Hof 's-Hertogenbosch oordeelt in hoger beroep dat de bezwaren tegen de vergrijpboeten ten onrechte niet-ontvankelijk zijn verklaard. Er is namelijk vóór 1 augustus 2019 bezwaar gemaakt, zodat voor de boeten de oude bewijsregels gelden. De inspecteur toont niet overtuigend aan dat de bezwaren te laat zijn ingediend.

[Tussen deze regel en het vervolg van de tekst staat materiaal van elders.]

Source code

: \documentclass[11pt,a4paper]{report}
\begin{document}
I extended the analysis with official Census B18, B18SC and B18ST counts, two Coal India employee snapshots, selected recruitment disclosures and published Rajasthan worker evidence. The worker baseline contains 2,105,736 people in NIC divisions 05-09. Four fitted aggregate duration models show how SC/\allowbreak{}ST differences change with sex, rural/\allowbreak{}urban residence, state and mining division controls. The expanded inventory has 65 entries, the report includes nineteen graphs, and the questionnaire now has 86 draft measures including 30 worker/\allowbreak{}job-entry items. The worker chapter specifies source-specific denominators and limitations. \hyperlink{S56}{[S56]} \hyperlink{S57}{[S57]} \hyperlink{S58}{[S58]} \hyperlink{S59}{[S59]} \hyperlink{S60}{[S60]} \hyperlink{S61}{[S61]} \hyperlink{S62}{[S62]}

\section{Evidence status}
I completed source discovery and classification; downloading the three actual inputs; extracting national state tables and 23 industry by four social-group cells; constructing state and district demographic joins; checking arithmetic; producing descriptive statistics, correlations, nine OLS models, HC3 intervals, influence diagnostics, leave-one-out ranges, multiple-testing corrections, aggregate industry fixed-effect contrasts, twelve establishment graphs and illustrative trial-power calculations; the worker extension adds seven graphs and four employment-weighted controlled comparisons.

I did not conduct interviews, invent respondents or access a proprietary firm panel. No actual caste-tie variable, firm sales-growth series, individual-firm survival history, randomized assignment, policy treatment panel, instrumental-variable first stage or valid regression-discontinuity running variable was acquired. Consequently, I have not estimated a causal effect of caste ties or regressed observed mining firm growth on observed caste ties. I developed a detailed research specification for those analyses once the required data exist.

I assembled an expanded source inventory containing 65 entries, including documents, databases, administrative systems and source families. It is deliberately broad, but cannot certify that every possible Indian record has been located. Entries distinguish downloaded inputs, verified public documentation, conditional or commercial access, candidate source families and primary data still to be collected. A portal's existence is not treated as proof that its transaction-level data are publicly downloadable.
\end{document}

Aan X zijn in november 2017 twee naheffingsaanslagen omzetbelasting opgelegd van in totaal ruim € 20.000, alsmede twee vergrijpboeten van € 2666 en € 1333. Pas in maart 2018 gaat X hier tegen in bezwaar. In geschil is of de bezwaarschriften terecht wegens termijnoverschrijding niet-ontvankelijk zijn verklaard. Rechtbank Zeeland-West-Brabant stelt de inspecteur in het gelijk. X stelt in hoger beroep dat eind november 2017 reeds bezwaar is gemaakt. De inspecteur stelt die brieven destijds niet te hebben ontvangen.
Hof 's-Hertogenbosch oordeelt dat de bezwaren tegen de boeten ten onrechte niet-ontvankelijk zijn verklaard. Er is namelijk vóór 1 augustus 2019 bezwaar gemaakt, zodat voor de boeten nog de oude bewijsregels gelden (zie HR 5 juli 2019, 21/00037, V-N 2021/48.15) voor de beoordeling of tijdig bezwaar is gemaakt. De inspecteur toont niet overtuigend aan dat de bezwaren te laat zijn ingediend. Conform het compromis van partijen om het geschil in dat geval finaal te beslechten, worden de boeten verlaagd tot € 2000. Het beroep van X is slechts in zoverre gegrond.